American crime novelist (1921–1963)

Earle Morris Basinsky Jr. (1921–1963) was an American crime novelist and protégé of Mickey Spillane. He wrote two novels, 1955's The Big Steal and 1956's Death is a Cold, Keen Edge, and five short stories.

==Biography==
Basinky was born in 1921 in Vicksburg, Mississippi to Earle Basinsky Sr., and Aline Basinsky. He attended law school at the University of Mississippi in 1939 but left in 1942 to join the United States Army Air Forces, eventually earning the rank of captain. While stationed in Greenwood, Mississippi for pilot training, he met and befriended Mickey Spillane, who was then in Greenwood serving in the Army. He married Mary Johanna Poehlmann in 1945. After the war, he moved briefly to Brooklyn, New York, where he worked with Spillane. In 1946, apparently during his time with Spillane in New York, Basinsky published two short stories in comic books: "Killer's Choice" in Vic Verity, and "Knife Act" in Don Fortune Magazine. He returned to Vicksburg and worked at his father's printing shop, but was encouraged to return to writing when Spillane visited in 1953.

Like Charlie Wells and David A. Gerrity, Basinsky benefitted from Spillane's friendship and advice as a more seasoned author, as well as a connection to publishers. As he did with several other young writers, Spillane supported Basinsky's work with encouragement and cover blurbs praising Basinsky on his novels. Spillane also put in a good word to Basinsky's future publisher E.P. Dutton, writing that "This is my buddy 's book. He was there when I, the Jury was written."

Basinsky's first novel was 1955's The Big Steal, about a policeman who spirals down a dark path after being falsely accused of stealing ransom money. After losing both his job and his wife, he tracks down the real villain and gets violent revenge. A 1955 review of The Big Steal in Saturday Review called it an "incredible windup." The Big Steal was translated into French and published by the Serie Noire imprint as Le Magot.
In 1956, his second novel, Death Is a Cold, Keen Edge, was released. It follows a psychopathic World War II veteran on a murder spree.

The original cover illustrations of Basinsky's novels, done by artist Robert Maguire, have been called some of "the most evocative and memorable of the period" by Lee Server, author of the Encyclopedia of Pulp Fiction Writers.

Critical appraisals of Basinsky's books ranged from positive to unenthusiastic.
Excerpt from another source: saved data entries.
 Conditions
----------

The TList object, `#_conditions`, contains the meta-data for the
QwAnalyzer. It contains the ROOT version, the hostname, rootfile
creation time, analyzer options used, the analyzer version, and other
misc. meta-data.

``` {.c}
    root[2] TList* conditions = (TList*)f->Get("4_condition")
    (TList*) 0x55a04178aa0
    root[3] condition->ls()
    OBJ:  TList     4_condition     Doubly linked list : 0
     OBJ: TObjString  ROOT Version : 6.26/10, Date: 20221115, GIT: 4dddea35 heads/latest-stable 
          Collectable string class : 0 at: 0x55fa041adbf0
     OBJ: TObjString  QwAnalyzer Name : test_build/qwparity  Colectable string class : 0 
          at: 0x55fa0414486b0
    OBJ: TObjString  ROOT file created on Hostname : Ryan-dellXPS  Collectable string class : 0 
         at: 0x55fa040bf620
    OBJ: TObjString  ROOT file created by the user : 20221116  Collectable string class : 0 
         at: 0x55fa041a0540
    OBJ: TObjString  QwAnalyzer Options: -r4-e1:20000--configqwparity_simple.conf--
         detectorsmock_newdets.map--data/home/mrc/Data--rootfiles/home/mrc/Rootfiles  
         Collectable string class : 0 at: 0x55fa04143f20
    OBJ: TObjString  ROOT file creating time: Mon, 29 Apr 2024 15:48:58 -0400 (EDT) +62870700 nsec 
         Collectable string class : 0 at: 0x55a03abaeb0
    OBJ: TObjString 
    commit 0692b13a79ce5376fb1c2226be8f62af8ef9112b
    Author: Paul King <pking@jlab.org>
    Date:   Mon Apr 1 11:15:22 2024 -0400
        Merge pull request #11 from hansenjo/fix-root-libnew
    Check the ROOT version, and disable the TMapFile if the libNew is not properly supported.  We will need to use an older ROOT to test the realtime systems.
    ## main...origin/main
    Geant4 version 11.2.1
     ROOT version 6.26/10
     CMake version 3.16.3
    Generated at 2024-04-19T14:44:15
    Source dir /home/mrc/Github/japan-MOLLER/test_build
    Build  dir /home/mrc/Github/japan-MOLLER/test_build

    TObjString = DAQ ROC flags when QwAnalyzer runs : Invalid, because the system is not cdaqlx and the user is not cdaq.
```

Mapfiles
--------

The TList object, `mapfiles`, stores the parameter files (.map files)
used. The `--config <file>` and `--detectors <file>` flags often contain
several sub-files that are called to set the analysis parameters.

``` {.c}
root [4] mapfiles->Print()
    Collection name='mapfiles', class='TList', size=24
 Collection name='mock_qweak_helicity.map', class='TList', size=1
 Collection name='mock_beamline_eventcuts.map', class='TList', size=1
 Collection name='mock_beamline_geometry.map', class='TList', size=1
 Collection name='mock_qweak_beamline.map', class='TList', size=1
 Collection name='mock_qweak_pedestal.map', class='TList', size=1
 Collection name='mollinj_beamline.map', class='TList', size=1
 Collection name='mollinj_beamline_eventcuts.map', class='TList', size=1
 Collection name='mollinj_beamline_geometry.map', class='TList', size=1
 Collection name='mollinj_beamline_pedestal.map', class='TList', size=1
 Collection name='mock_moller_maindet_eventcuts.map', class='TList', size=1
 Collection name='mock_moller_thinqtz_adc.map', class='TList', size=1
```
Critic Bill Pronzini, in 1001 Midnights: The Aficionado's Guide To Mystery and Detective Fiction, called Basinsky's novels "vivid (and) idiosyncratic." In Pronzini's later book Gun in Cheek: An Affectionate Guide to the "Worst" in Mystery Fiction, he said that Basinsky was better than his fellow Spillane protégés in that he shared his mentor's "knack for raw and stomach-churning violence," but that his writing was also cliche-ridden and narratively clumsy, with "a shameless desire to wax poetic every now and then." Anthony Boucher, writing in the June 26, 1955 New York Times Book Review, noted that The Big Steals dedication read "For Mickey Spillane, who insisted, and for Nathan Jr., who suffered," and, instead of reviewing the book, simply stated that "personally, I'm on Nathan Jr.'s side."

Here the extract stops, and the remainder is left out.